» How to complete this task
Examine the entries and show every line in which the word "cannot" is found.

» Information
□ □ □ □ □

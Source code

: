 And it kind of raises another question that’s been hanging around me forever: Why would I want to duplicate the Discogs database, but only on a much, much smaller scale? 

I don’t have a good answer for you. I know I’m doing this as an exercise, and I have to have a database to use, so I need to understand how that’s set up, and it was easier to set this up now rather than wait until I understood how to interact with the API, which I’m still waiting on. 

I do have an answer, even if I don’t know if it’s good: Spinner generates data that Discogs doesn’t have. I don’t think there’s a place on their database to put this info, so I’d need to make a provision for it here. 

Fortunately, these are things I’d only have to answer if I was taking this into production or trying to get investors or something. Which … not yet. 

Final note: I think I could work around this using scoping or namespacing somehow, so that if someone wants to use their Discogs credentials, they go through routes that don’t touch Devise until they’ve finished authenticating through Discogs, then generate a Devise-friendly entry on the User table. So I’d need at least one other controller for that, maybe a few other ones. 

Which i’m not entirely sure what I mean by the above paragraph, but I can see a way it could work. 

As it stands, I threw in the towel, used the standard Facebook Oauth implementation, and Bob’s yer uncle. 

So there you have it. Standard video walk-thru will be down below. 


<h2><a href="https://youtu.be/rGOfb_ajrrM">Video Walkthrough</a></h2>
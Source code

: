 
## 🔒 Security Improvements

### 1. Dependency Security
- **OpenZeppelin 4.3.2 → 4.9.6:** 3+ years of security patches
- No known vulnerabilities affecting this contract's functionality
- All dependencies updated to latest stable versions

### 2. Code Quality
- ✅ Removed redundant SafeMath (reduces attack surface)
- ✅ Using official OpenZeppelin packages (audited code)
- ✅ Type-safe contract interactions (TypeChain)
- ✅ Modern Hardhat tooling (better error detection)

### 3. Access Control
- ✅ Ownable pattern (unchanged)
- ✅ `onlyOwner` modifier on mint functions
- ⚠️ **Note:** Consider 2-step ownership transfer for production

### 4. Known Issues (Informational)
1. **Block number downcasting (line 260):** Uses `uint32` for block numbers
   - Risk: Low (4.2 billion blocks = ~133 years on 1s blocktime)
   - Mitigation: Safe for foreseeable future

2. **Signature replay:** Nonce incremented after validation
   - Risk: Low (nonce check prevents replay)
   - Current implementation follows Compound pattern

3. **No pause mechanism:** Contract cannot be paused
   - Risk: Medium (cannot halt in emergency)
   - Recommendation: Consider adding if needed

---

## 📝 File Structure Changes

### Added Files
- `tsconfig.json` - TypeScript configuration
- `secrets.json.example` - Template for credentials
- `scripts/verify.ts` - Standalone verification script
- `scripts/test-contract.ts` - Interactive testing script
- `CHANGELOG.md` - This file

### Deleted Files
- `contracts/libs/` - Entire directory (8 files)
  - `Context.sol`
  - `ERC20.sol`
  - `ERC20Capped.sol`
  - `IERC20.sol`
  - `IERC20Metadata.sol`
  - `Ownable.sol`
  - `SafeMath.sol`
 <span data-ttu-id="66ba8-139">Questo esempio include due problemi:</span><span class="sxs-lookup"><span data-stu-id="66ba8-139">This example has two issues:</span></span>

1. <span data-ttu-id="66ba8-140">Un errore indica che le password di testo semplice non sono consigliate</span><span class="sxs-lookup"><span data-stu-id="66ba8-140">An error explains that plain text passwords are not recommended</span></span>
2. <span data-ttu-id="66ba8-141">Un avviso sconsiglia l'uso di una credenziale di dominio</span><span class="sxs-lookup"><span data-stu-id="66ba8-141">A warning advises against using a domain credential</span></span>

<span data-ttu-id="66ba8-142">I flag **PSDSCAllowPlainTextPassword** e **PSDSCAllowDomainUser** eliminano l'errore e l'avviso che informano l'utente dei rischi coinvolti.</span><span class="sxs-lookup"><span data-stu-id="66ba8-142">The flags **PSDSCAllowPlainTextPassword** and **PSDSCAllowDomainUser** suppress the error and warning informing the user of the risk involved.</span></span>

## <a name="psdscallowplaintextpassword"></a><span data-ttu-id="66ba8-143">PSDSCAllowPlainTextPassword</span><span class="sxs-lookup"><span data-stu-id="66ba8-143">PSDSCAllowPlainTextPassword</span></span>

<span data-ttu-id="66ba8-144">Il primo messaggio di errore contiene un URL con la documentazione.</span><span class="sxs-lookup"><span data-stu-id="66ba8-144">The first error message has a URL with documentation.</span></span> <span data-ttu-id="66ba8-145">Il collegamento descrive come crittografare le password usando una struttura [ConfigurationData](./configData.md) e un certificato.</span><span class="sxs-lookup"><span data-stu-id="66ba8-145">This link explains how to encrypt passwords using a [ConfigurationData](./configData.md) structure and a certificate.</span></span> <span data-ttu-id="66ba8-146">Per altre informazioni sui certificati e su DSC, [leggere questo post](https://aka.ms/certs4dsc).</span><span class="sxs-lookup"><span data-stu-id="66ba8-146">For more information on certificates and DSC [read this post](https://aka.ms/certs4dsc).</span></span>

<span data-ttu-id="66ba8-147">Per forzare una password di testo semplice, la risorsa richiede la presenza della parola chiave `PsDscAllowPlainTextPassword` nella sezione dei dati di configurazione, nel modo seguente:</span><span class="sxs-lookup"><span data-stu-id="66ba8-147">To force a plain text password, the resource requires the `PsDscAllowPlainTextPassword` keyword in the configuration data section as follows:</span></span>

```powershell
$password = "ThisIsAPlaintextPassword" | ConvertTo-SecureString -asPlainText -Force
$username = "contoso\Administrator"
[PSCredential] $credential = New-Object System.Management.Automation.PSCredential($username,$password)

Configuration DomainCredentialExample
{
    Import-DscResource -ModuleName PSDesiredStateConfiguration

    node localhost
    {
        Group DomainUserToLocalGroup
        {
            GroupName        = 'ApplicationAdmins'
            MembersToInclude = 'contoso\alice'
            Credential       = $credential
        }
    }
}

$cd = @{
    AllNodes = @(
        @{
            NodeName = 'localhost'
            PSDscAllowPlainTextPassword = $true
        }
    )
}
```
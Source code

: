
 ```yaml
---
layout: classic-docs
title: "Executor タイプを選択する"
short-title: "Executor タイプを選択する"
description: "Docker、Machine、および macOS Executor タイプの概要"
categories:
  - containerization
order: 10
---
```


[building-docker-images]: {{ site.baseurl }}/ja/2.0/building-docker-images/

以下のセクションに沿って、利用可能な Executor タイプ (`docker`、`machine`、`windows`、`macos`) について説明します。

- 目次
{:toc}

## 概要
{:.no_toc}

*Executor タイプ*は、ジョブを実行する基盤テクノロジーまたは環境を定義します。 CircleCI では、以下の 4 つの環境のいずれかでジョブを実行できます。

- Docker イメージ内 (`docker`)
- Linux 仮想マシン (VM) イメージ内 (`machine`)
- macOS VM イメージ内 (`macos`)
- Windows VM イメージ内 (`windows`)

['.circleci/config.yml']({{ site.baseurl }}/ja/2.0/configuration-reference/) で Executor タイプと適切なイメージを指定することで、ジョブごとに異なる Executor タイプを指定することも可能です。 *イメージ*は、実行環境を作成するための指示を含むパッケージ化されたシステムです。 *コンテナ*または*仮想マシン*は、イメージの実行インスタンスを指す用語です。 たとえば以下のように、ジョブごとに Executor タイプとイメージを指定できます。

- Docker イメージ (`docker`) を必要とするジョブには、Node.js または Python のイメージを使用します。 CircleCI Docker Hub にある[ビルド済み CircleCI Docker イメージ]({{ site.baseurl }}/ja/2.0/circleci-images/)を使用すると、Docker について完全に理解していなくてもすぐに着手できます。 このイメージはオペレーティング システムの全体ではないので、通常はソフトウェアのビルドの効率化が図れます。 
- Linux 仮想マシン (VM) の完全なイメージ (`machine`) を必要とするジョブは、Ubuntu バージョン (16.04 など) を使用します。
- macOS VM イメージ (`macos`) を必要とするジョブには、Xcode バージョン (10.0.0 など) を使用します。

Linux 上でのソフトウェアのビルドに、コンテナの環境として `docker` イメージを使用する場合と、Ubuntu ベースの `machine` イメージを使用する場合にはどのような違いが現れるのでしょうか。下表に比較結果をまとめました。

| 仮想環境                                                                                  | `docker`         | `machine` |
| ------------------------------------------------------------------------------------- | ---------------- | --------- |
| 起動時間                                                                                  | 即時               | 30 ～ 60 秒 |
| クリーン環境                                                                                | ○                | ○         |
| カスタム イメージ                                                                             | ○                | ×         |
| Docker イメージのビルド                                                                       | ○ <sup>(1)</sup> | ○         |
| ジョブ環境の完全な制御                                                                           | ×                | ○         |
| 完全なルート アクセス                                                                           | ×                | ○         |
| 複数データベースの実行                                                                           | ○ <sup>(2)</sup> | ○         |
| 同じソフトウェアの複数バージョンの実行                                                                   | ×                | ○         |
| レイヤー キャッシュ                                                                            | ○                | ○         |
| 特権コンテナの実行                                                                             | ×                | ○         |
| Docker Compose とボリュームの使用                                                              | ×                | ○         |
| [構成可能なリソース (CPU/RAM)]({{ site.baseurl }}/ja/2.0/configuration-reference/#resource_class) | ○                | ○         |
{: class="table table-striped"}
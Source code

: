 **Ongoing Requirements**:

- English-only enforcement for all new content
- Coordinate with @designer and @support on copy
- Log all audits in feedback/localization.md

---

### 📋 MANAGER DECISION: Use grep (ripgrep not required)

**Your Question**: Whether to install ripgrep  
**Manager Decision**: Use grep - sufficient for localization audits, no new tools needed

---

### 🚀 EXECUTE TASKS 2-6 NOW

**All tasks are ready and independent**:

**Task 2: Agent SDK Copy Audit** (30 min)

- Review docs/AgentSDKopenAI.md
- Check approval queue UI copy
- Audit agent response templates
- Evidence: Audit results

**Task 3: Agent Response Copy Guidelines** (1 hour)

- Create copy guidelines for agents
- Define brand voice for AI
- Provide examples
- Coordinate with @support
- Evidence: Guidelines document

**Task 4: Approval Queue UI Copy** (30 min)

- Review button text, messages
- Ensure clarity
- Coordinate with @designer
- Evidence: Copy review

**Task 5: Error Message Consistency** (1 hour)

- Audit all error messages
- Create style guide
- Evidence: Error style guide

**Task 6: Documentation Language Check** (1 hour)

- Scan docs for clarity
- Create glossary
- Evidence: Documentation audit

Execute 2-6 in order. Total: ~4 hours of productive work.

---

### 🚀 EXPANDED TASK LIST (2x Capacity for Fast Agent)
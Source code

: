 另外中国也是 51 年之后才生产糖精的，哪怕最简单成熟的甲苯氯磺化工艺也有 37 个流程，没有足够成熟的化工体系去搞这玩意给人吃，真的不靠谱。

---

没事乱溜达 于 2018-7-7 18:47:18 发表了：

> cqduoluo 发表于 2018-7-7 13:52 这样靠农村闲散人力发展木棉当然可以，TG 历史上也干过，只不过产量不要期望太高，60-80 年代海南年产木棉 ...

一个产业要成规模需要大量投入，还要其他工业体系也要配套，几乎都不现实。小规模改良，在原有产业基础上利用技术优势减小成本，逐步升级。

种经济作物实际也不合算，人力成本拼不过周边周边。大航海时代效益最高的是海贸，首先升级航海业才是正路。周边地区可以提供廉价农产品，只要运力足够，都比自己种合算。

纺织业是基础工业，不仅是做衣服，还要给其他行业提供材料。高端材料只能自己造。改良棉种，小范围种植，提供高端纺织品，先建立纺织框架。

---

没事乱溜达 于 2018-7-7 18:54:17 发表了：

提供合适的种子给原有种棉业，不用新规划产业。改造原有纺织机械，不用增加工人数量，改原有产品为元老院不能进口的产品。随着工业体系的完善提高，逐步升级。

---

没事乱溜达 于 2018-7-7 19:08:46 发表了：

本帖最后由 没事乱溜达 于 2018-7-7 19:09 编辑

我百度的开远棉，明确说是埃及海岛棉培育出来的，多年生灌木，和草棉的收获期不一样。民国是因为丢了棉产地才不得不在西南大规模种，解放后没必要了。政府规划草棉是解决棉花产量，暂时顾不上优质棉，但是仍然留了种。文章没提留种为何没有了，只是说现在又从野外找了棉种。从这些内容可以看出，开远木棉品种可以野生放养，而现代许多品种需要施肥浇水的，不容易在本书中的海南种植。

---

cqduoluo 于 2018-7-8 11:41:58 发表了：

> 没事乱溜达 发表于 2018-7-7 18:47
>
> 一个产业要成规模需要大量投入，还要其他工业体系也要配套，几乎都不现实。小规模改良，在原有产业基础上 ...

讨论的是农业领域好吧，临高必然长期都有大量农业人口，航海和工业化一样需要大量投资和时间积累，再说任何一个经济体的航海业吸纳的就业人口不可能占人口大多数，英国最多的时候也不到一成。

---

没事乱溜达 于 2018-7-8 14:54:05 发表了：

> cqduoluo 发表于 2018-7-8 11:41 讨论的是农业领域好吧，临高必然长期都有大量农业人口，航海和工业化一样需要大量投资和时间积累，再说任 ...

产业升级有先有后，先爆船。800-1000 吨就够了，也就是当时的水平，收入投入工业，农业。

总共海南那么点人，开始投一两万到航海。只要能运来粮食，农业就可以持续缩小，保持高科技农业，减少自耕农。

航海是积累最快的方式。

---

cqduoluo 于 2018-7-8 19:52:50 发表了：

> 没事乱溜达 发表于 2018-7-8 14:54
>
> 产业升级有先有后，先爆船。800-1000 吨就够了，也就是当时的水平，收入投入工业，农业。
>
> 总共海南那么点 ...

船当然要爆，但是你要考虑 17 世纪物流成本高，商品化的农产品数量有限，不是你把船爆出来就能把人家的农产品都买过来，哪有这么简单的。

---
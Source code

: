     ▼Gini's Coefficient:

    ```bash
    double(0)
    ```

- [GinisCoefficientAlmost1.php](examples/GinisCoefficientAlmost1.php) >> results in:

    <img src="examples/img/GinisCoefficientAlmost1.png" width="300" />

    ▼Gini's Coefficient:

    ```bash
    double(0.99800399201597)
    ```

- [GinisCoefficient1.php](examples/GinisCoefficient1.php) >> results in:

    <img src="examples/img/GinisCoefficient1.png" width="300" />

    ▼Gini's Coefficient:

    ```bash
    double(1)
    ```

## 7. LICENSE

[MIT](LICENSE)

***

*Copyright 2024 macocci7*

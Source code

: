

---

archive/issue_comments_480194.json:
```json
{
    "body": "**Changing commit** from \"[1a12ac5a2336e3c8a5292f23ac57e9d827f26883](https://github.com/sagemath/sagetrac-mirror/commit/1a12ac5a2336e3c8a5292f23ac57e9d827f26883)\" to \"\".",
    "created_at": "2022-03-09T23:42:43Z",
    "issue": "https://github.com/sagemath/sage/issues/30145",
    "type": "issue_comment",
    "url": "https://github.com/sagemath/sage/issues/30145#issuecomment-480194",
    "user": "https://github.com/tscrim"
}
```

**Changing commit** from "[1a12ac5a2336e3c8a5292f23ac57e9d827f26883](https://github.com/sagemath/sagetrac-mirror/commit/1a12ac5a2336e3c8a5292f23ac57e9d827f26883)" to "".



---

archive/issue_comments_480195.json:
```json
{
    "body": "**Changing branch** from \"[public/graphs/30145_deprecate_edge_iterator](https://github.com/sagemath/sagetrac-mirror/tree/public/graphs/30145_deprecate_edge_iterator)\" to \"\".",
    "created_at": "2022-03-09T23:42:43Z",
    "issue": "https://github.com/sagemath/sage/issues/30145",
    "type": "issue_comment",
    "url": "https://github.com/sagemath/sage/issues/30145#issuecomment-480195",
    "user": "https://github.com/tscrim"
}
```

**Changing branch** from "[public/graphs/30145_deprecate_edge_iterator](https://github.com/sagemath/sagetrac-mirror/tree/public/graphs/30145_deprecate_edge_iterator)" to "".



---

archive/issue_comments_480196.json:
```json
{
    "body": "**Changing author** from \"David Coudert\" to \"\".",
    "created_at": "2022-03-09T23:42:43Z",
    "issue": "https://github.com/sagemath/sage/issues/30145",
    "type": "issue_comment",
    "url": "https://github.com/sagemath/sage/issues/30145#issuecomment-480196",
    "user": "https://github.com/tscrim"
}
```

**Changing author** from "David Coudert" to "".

□ □ □ □ □

» Task solution
3. **No pause mechanism:** Contract cannot be paused
   - Risk: Medium (cannot halt in emergency)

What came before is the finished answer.